As in-house creative agencies become increasingly common at large multinationals, The Observatory International‘s Rob Foster identifies five lessons for brands wanting to make it work.
In-housing is a hot topic. It used to be media-driven but increasingly brands are also exploring the opportunities for bringing creative in-house.
Our recent report with the World Federation of Advertisers (WFA) found that 57% of major multinationals already had an in-house agency of some description, with a further 17% considering one. Furthermore, 82% of those that had in-house resource reported an increase in workload over the last 12 months, and the Covid-19 lockdown has contributed to that in many cases.
Of course, creative in-housing isn’t suitable for every business. However, there are some common elements that successful in-house agency launches share, and brands would do well to keep these tips in mind.
- In-housing is a (possible) solution, not an objective: A business’s operating structure should be designed to achieve clearly identified business objectives. Whether or not certain roles are suitable to in-house is only one consideration within an overall resource model that looks to achieve the optimal balance between internal capabilities and external partner agencies. If you start with in-housing as the goal, you will likely encounter numerous challenges and complications that hinder potential success.
- Rome wasn’t built in a day: Don’t try to in-house every single element of creative need at once. Mass changes may be unsustainable. Make a business case for a model that meets a small number of key objectives, and over time, once the model is delivering against those initial objectives, you can look to widen the scope further and introduce additional goals. Building by iteration means that you can review performance regularly, building upon successes and spotting any issues early.

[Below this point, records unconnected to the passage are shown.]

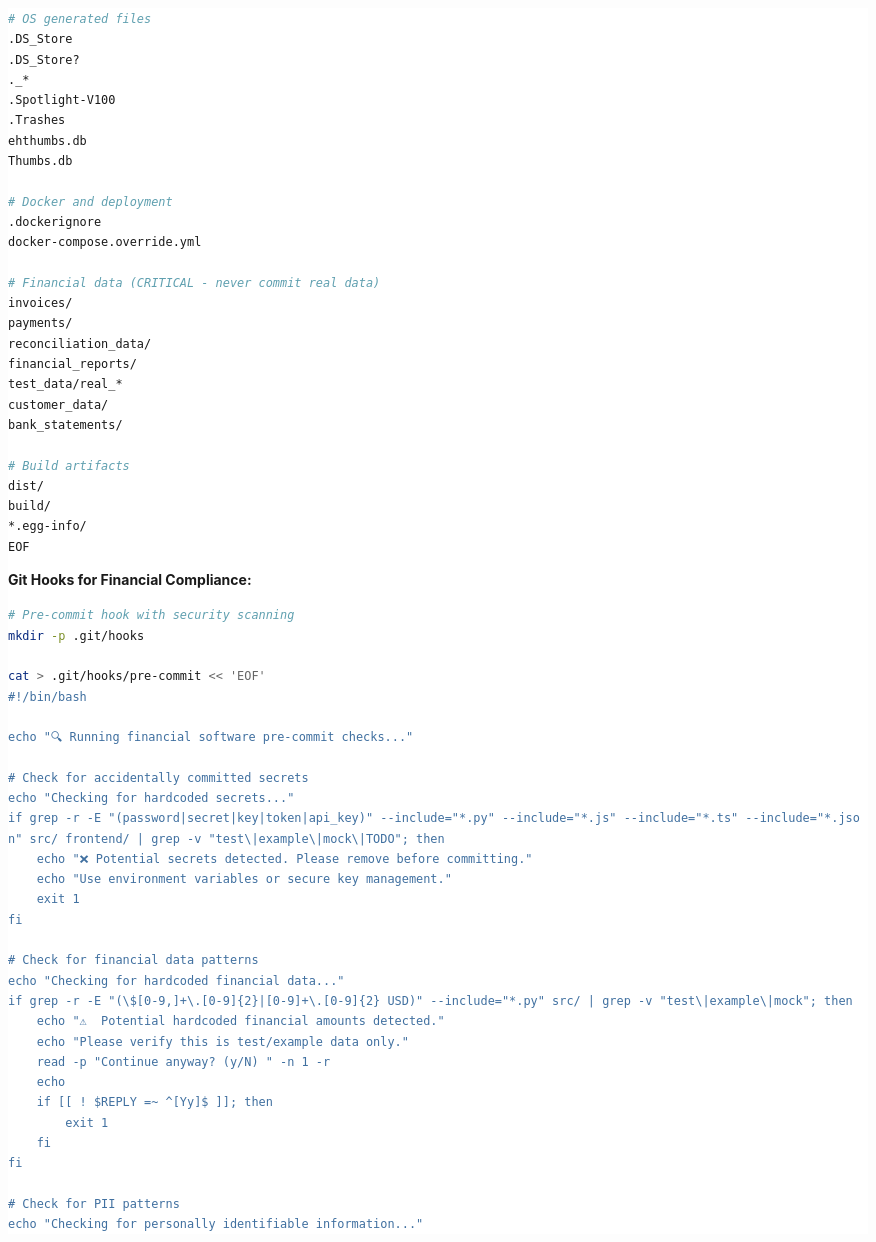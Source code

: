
 ```bash
# OS generated files
.DS_Store
.DS_Store?
._*
.Spotlight-V100
.Trashes
ehthumbs.db
Thumbs.db

# Docker and deployment
.dockerignore
docker-compose.override.yml

# Financial data (CRITICAL - never commit real data)
invoices/
payments/
reconciliation_data/
financial_reports/
test_data/real_*
customer_data/
bank_statements/

# Build artifacts
dist/
build/
*.egg-info/
EOF
```

**Git Hooks for Financial Compliance:**

```bash
# Pre-commit hook with security scanning
mkdir -p .git/hooks

cat > .git/hooks/pre-commit << 'EOF'
#!/bin/bash

echo "🔍 Running financial software pre-commit checks..."

# Check for accidentally committed secrets
echo "Checking for hardcoded secrets..."
if grep -r -E "(password|secret|key|token|api_key)" --include="*.py" --include="*.js" --include="*.ts" --include="*.json" src/ frontend/ | grep -v "test\|example\|mock\|TODO"; then
    echo "❌ Potential secrets detected. Please remove before committing."
    echo "Use environment variables or secure key management."
    exit 1
fi

# Check for financial data patterns
echo "Checking for hardcoded financial data..."
if grep -r -E "(\$[0-9,]+\.[0-9]{2}|[0-9]+\.[0-9]{2} USD)" --include="*.py" src/ | grep -v "test\|example\|mock"; then
    echo "⚠️  Potential hardcoded financial amounts detected."
    echo "Please verify this is test/example data only."
    read -p "Continue anyway? (y/N) " -n 1 -r
    echo
    if [[ ! $REPLY =~ ^[Yy]$ ]]; then
        exit 1
    fi
fi

# Check for PII patterns
echo "Checking for personally identifiable information..."
```

[^1]: https://fastapi.tiangolo.com/deployment/
[^2]: https://github.com/zhanymkanov/fastapi-best-practices
[^3]: https://www.reddit.com/r/Python/comments/wrt7om/fastapi_best_practices/
[^4]: https://www.blueshoe.io/blog/fastapi-in-production/
[^5]: https://dev.to/devasservice/fastapi-best-practices-a-condensed-guide-with-examples-3pa5
[^6]: https://dev.to/kihuni/learn-sql-with-postgresql-building-a-budget-tracking-application-4ee6
[^7]: https://www.tutorialworks.com/python-develop-container/
[^8]: https://betterstack.com/community/guides/scaling-python/fastapi-docker-best-practices/
[^9]: https://www.pgedge.com/solutions/financial
[^10]: https://dev.to/njoguu/setting-up-a-great-python-dev-environment-with-docker-2b01
[^11]: https://fastapi.tiangolo.com/deployment/concepts/
[^12]: https://www.reddit.com/r/PostgreSQL/comments/1ier44j/seeking_advice_on_postgresql_database_design_for/
[^13]: https://github.com/RamiKrispin/vscode-python
[^14]: https://moldstud.com/articles/p-best-postgresql-tools-libraries-for-cross-platform-financial-app-developers
[^15]: https://www.cockroachlabs.com/blog/limitations-of-postgres/
[^16]: https://dev.to/rafael_avelarcampos_e71c/ensuring-data-integrity-in-financial-transactions-the-postgresql-transaction-solution-2jf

- You aren’t just in-housing creative people and minds: Bringing creative resource in-house is not as simple as hiring some smart thinkers. It’s a fundamental operational change that requires planning. Key issues to consider and address include the necessary technologies, processes, governance, information management and access to platforms that will allow the creative function to operate from inside the business. If you are unable to address all these issues, you shouldn’t start in-housing.
- An in-house agency is still an agency: One of the benefits of in-housing creative is closer alignment to the business. Yet that proximity can also breed a lack of formality and, at times, complacency. It is important that the business treats the in-house resource like an external agency, which means adhering to defined working processes, service-level agreements and undertaking ongoing performance measurement.Without the establishment of clear guidelines and processes, you run the risk of the business taking advantage of the in-house resource. Only through proper processes can you manage workflow effectively.
As one WFA member stated, it can be “too easy for marketing teams to demand work is completed without a process being followed, given they are ‘on site‘”.
- Flexibility is key: As with any business change, establishing an in-house agency will involve fresh/unforeseen challenges. While it is important to brainstorm potential challenges during the planning stage to help minimise the impact, it is also important to build some agility and flexibility into your model to allow you to overcome any issues. In-house agencies are startups and will need to behave like such.
Keeping these lessons in mind as you consider in-housing creative resource will make it more likely it is built for success.
There is no single in-house model, but there are two commonly used approaches and a huge scale of grey in between. Brands can recruit headcount directly or they can hire specialist in-housing agencies that will embed their own staff in the business. Both are considered in-housing.
Choosing the right option, however, requires brands to tailor their in-house agency structure to their business objectives.